_Task goal:_
Show each line of the records below where the word "gradtheta" occurs.
•••••
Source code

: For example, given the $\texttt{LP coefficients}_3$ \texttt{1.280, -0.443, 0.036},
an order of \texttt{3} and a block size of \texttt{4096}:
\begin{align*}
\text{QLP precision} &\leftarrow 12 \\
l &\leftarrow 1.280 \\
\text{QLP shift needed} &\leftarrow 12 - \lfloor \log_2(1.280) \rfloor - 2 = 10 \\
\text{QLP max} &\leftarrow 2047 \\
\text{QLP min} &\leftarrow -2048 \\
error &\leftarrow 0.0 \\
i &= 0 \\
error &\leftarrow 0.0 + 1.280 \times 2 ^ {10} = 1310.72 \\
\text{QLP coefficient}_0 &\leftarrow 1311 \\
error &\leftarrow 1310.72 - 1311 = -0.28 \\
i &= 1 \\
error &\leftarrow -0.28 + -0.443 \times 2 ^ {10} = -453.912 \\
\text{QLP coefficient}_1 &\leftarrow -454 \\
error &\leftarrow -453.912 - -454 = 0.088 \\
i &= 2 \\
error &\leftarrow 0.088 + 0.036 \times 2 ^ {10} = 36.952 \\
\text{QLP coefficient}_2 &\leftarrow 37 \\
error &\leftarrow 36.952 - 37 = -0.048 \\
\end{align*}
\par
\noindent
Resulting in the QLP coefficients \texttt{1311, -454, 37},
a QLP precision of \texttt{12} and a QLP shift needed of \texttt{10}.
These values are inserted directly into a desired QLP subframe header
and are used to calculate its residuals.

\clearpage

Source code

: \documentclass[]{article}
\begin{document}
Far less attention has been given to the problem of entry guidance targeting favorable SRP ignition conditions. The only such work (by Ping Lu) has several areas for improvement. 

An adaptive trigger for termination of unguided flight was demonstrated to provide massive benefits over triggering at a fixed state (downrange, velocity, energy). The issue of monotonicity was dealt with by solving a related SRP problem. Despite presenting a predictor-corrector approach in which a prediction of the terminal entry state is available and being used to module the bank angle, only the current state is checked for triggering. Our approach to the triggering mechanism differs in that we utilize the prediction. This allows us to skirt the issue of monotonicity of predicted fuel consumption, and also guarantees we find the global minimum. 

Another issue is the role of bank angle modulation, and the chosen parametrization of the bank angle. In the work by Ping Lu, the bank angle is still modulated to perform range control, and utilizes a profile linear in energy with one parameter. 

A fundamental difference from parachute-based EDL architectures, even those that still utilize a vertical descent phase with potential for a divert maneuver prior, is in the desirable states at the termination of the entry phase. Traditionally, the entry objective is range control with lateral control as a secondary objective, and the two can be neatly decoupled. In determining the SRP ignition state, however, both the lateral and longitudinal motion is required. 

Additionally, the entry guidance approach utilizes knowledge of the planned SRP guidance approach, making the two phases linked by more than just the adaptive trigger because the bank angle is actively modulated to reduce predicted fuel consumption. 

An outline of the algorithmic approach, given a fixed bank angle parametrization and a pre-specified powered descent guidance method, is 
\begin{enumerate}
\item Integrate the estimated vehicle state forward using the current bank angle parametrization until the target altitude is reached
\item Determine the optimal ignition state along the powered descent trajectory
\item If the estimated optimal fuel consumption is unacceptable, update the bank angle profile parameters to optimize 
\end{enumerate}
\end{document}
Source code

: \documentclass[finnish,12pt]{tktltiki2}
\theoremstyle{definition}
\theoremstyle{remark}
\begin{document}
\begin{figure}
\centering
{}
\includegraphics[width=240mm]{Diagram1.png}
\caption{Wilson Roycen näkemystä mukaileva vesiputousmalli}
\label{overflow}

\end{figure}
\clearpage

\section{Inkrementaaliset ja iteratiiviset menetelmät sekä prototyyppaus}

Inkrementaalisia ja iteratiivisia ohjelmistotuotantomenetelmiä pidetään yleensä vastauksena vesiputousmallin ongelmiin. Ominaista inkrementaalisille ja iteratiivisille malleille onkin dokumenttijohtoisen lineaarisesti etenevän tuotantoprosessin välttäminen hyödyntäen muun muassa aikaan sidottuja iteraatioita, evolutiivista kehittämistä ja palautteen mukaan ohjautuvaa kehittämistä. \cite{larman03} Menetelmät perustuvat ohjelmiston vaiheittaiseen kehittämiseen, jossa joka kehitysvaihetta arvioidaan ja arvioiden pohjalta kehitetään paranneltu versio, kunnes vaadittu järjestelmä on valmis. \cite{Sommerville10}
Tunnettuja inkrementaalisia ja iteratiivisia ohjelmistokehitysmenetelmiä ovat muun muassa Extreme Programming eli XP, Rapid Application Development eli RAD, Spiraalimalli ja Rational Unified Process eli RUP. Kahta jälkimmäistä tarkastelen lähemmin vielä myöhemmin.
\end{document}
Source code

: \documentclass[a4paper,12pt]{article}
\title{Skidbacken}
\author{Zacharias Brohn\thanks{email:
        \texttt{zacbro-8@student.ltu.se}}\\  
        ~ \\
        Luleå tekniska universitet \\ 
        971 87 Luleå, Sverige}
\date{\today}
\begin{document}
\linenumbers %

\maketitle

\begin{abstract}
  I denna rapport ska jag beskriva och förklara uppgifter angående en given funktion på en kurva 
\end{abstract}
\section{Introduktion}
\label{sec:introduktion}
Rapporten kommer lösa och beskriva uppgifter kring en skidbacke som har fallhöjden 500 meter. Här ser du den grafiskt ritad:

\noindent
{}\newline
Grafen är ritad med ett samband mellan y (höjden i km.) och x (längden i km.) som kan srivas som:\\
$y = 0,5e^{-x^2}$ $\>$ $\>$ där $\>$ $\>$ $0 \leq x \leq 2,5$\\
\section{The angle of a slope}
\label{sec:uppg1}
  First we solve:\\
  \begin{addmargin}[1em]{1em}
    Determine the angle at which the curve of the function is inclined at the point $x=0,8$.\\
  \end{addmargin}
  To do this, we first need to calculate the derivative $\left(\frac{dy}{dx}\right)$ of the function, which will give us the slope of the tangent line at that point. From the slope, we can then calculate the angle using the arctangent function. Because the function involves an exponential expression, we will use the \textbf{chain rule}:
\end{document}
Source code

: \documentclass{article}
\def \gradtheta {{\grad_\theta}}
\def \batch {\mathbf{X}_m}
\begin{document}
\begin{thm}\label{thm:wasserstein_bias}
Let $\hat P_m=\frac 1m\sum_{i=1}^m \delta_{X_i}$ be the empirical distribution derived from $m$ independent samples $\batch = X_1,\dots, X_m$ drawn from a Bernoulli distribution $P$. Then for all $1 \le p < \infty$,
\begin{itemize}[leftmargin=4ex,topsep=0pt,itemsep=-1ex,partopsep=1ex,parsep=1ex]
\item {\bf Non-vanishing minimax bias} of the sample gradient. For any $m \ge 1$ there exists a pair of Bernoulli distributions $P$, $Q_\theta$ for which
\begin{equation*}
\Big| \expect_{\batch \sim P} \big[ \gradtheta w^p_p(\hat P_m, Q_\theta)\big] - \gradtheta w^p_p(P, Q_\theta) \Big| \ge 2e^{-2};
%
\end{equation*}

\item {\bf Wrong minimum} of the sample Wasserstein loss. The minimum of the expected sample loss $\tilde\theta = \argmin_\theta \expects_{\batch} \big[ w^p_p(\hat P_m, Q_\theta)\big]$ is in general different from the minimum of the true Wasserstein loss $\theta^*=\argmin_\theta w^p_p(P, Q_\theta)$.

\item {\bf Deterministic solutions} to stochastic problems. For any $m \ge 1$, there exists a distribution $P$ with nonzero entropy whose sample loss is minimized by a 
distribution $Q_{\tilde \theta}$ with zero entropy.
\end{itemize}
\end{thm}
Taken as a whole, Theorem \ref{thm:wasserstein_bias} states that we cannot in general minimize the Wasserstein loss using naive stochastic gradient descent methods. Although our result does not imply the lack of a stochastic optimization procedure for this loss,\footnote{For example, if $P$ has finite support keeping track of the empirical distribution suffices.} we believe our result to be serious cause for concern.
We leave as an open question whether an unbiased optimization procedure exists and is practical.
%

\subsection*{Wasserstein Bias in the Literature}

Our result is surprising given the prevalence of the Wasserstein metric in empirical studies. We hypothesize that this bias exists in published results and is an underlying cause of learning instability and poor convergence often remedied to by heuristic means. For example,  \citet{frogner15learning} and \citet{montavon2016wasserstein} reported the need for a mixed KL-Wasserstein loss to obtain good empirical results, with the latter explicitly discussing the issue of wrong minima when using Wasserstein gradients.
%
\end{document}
•••••
_Answer section:_
\def \gradtheta {{\grad_\theta}}
\Big| \expect_{\batch \sim P} \big[ \gradtheta w^p_p(\hat P_m, Q_\theta)\big] - \gradtheta w^p_p(P, Q_\theta) \Big| \ge 2e^{-2};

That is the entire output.